[[ Data to process open ]]

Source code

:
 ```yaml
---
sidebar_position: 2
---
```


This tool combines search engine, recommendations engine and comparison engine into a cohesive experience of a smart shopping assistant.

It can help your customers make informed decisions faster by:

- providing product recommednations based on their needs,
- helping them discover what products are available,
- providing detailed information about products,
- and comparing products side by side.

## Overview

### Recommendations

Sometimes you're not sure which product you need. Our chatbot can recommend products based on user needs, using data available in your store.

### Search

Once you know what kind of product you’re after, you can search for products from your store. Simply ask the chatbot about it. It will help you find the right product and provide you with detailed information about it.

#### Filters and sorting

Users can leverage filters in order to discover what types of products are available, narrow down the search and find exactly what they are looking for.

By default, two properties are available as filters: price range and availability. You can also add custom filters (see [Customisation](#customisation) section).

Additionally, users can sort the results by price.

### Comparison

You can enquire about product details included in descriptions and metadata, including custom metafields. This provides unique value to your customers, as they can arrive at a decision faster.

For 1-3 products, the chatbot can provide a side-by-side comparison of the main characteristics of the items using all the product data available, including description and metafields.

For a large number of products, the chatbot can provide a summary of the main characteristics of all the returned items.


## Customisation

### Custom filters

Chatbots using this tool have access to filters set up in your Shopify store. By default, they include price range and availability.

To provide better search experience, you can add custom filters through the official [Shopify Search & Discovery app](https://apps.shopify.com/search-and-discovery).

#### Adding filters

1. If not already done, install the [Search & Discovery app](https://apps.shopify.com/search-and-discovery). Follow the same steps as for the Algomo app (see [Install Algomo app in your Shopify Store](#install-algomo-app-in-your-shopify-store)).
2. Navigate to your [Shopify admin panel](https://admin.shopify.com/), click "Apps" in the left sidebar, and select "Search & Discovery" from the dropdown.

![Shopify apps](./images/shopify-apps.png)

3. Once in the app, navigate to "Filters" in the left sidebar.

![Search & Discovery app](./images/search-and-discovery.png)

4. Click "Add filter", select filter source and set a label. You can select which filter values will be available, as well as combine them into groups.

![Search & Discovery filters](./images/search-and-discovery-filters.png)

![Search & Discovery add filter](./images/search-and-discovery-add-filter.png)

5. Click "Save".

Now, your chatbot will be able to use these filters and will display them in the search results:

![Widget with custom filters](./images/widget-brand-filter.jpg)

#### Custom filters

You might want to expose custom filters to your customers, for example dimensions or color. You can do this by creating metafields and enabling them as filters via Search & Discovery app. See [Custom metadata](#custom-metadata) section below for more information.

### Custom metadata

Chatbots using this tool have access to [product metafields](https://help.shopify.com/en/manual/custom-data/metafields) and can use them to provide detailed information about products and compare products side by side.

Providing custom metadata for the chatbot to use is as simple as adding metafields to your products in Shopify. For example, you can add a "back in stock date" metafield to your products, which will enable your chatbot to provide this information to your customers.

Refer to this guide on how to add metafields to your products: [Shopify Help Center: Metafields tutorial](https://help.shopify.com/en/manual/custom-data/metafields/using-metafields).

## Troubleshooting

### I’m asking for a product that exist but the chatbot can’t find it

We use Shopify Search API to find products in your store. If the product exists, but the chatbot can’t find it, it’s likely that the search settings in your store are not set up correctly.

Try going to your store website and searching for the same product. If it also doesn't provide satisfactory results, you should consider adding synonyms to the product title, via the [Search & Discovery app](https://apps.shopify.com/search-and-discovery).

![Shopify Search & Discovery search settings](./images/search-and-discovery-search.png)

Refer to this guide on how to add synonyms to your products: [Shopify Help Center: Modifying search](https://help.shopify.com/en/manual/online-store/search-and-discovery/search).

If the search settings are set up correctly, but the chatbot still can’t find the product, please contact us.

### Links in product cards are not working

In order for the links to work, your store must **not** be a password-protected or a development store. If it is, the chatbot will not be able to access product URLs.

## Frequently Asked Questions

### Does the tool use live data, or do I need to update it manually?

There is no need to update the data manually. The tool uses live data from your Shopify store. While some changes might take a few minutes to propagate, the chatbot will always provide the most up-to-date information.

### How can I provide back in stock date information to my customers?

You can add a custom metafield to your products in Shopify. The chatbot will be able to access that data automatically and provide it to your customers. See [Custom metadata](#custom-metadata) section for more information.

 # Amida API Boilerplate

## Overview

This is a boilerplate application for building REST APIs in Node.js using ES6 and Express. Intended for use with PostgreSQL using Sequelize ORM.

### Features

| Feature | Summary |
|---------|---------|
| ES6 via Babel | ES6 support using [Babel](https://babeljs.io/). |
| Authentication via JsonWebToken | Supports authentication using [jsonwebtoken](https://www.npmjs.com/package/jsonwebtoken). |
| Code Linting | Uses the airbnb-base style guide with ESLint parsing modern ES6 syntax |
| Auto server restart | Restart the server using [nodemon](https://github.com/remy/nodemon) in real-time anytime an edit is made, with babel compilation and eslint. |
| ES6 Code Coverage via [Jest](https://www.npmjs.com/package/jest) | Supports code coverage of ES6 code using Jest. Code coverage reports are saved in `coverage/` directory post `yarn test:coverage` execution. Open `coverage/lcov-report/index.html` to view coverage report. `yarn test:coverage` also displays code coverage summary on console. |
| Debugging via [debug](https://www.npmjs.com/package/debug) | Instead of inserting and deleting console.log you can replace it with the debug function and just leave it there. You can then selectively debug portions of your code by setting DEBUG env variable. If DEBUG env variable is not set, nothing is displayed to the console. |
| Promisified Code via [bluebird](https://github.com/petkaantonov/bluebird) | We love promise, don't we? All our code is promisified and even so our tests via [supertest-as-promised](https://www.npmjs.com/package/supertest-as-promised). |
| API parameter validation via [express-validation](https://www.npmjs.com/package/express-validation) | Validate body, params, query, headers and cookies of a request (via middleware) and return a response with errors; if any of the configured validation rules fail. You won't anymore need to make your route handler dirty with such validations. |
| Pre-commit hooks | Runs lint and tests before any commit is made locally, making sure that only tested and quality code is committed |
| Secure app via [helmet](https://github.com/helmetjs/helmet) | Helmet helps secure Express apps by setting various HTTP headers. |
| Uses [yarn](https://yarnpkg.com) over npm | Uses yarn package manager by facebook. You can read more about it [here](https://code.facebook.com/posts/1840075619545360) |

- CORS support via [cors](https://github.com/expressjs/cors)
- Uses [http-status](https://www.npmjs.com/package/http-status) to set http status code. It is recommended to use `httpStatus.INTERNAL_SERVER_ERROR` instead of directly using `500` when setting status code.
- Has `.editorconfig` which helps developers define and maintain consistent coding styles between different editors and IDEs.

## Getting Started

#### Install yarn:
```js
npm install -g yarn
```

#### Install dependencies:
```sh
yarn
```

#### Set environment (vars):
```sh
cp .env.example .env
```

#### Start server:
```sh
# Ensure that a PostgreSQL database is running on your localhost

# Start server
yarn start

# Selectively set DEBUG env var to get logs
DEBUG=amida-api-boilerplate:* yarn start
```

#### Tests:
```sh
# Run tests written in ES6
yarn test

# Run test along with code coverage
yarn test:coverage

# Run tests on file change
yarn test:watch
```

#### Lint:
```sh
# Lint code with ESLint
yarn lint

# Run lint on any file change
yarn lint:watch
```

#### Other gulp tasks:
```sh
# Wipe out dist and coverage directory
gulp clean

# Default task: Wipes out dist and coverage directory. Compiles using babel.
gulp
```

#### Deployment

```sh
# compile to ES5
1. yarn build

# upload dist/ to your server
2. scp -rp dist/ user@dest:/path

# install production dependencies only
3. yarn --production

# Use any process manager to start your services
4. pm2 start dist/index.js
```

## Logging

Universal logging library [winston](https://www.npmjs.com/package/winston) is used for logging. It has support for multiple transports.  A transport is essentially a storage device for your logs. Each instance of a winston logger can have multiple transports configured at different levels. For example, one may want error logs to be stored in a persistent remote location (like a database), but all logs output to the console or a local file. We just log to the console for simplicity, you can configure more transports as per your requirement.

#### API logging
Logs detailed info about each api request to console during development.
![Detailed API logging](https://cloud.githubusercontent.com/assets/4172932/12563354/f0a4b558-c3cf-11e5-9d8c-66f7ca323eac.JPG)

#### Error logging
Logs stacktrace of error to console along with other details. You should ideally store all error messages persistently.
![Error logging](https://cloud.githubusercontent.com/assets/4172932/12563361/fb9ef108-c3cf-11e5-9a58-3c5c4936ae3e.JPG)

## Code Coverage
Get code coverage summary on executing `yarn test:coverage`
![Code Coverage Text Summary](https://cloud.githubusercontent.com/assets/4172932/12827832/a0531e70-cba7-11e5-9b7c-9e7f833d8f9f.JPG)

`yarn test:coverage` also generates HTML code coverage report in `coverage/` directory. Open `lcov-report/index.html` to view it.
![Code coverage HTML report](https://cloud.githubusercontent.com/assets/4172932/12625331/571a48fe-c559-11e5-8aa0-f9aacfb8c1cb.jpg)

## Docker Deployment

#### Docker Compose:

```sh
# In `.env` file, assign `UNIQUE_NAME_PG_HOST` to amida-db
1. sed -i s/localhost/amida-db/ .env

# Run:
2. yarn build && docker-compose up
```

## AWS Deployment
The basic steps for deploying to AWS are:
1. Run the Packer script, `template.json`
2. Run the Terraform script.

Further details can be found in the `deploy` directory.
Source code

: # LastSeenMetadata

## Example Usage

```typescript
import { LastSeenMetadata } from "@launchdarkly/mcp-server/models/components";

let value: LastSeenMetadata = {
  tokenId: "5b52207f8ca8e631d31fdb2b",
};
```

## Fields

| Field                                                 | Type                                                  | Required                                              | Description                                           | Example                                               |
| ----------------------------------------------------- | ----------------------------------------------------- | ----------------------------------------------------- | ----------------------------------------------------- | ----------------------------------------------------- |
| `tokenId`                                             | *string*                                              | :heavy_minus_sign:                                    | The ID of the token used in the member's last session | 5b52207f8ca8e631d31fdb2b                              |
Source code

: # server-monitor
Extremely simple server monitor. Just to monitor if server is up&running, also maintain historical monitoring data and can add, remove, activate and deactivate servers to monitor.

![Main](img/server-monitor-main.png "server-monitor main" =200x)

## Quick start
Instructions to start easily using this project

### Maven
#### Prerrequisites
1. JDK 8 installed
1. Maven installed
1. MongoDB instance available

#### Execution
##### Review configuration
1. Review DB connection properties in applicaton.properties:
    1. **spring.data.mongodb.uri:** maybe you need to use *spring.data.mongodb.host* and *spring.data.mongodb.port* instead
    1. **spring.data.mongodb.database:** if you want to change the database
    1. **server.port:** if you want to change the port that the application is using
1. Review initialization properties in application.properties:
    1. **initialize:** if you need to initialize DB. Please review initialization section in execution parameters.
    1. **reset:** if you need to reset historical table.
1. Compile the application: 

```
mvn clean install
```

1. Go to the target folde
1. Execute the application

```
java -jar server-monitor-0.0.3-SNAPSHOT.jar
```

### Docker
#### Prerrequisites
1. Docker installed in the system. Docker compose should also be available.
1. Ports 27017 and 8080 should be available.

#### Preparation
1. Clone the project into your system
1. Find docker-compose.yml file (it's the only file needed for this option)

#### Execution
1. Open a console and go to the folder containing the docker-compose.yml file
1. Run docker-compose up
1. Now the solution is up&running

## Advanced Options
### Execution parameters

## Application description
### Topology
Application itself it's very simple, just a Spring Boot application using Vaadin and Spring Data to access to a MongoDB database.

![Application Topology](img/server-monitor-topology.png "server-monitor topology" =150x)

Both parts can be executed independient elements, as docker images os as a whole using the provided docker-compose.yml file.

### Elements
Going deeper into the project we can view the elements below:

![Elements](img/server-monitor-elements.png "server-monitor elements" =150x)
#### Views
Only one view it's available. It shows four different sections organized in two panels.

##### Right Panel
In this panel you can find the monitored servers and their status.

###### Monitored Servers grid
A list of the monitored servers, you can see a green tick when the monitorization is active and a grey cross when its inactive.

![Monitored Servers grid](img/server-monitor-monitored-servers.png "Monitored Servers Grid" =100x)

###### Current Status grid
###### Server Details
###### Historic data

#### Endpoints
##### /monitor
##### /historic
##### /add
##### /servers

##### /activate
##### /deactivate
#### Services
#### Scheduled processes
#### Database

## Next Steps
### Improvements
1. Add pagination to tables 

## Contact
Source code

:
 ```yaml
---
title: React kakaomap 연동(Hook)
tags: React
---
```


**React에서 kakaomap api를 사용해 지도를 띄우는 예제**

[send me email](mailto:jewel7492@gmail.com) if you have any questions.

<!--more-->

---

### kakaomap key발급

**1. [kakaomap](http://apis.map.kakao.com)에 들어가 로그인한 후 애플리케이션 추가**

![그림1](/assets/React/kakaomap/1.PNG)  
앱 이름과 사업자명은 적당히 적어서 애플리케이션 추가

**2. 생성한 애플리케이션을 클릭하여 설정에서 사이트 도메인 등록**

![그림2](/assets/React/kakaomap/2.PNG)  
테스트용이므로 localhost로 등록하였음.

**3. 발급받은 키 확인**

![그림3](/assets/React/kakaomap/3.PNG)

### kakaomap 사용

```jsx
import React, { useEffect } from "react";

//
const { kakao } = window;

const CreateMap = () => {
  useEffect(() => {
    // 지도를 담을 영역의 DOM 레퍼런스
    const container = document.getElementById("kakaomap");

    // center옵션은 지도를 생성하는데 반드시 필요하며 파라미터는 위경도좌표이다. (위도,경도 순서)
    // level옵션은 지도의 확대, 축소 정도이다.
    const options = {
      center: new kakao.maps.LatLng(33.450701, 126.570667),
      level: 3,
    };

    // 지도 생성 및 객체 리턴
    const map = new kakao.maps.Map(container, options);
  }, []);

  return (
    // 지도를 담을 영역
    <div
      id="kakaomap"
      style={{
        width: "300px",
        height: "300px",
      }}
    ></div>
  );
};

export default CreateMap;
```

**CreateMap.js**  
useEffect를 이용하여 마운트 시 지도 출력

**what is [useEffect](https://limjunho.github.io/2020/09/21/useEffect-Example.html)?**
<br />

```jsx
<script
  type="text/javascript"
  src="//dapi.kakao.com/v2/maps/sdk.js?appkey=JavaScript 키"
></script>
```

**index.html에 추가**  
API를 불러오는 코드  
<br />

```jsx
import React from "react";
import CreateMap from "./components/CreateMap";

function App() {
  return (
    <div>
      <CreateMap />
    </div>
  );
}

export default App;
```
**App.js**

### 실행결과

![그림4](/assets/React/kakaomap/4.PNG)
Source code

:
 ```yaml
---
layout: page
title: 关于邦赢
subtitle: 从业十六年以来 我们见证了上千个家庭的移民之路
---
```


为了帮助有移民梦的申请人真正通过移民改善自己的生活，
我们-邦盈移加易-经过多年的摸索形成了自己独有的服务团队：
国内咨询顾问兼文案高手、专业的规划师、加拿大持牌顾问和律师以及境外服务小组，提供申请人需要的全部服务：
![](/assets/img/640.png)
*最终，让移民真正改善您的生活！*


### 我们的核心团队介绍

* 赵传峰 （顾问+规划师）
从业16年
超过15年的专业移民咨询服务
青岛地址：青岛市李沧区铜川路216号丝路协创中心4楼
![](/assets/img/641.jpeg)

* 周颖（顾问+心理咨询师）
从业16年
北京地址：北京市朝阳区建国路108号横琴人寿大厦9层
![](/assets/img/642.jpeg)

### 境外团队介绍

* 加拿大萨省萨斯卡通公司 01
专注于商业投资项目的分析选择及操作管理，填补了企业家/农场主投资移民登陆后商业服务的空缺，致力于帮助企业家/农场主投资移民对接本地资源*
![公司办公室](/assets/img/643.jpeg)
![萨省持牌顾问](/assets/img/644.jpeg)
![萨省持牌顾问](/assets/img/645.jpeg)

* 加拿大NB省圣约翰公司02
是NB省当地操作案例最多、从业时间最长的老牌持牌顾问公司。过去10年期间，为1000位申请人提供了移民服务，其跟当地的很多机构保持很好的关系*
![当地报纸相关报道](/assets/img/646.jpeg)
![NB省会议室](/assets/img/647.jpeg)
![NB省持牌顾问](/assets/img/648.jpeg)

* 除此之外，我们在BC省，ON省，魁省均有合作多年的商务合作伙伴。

[[ Data to process closed ]]

### The task:
Track down all lines above with the string "DEBUG" and copy them.

### Finished task:
| Debugging via [debug](https://www.npmjs.com/package/debug) | Instead of inserting and deleting console.log you can replace it with the debug function and just leave it there. You can then selectively debug portions of your code by setting DEBUG env variable. If DEBUG env variable is not set, nothing is displayed to the console. |
# Selectively set DEBUG env var to get logs
DEBUG=amida-api-boilerplate:* yarn start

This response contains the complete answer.